Saved entries
- Opening Delimiter -

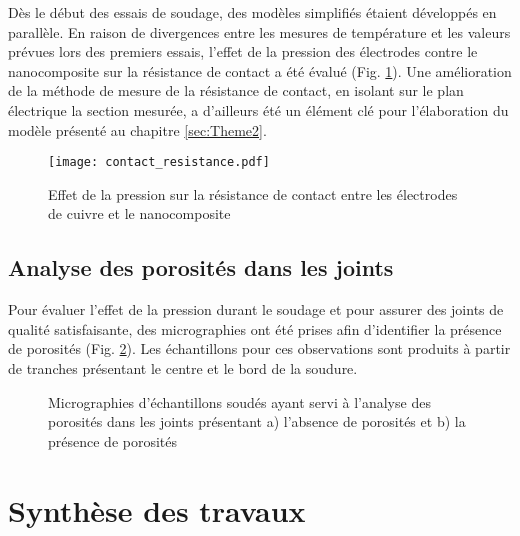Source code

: Dès le début des essais de soudage, des modèles simplifiés étaient développés en parallèle. 
En raison de divergences entre les mesures de température et les valeurs prévues lors des premiers essais, l'effet de la pression des électrodes contre le nanocomposite sur la résistance de contact a été évalué (Fig. \ref{fig:resistance_contact}). 
Une amélioration de la méthode de mesure de la résistance de contact, en isolant sur le plan électrique la section mesurée, a d'ailleurs été un élément clé pour l'élaboration du modèle présenté au chapitre \ref{sec:Theme2}. 

\begin{figure}[h]
	\centering
	\texttt{[image: contact\_resistance.pdf]}
	\caption{Effet de la pression sur la résistance de contact entre les électrodes de cuivre et le nanocomposite}
	\label{fig:resistance_contact}
\end{figure}

\FloatBarrier
\subsection{Analyse des porosités dans les joints}

Pour évaluer l'effet de la pression durant le soudage et pour assurer des joints de qualité satisfaisante, des micrographies ont été prises afin d'identifier la présence de porosités (Fig. \ref{fig:micro_analyse_porosite}). 
Les échantillons pour ces observations sont produits à partir de tranches présentant le centre et le bord de la soudure. 

\begin{figure}[h!]
	\centering
	 \qquad
	\caption{Micrographies d'échantillons soudés ayant servi à l'analyse des porosités dans les joints présentant a) l'absence de porosités et b) la présence de porosités}
	\label{fig:micro_analyse_porosite}
\end{figure}

\FloatBarrier
\section{Synthèse des travaux}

- Closing Delimiter -

**WHAT IS BEING ASKED**
The lines above must be transcribed exactly, with every picture left out.

**SOLUTION**
Source code

: Dès le début des essais de soudage, des modèles simplifiés étaient développés en parallèle. 
En raison de divergences entre les mesures de température et les valeurs prévues lors des premiers essais, l'effet de la pression des électrodes contre le nanocomposite sur la résistance de contact a été évalué (Fig. \ref{fig:resistance_contact}). 
Une amélioration de la méthode de mesure de la résistance de contact, en isolant sur le plan électrique la section mesurée, a d'ailleurs été un élément clé pour l'élaboration du modèle présenté au chapitre \ref{sec:Theme2}. 

\begin{figure}[h]
	\centering
	\texttt{[image: contact\_resistance.pdf]}
	\caption{Effet de la pression sur la résistance de contact entre les électrodes de cuivre et le nanocomposite}
	\label{fig:resistance_contact}
\end{figure}

\FloatBarrier
\subsection{Analyse des porosités dans les joints}

Pour évaluer l'effet de la pression durant le soudage et pour assurer des joints de qualité satisfaisante, des micrographies ont été prises afin d'identifier la présence de porosités (Fig. \ref{fig:micro_analyse_porosite}). 
Les échantillons pour ces observations sont produits à partir de tranches présentant le centre et le bord de la soudure. 

\begin{figure}[h!]
	\centering
	 \qquad
	\caption{Micrographies d'échantillons soudés ayant servi à l'analyse des porosités dans les joints présentant a) l'absence de porosités et b) la présence de porosités}
	\label{fig:micro_analyse_porosite}
\end{figure}

\FloatBarrier
\section{Synthèse des travaux}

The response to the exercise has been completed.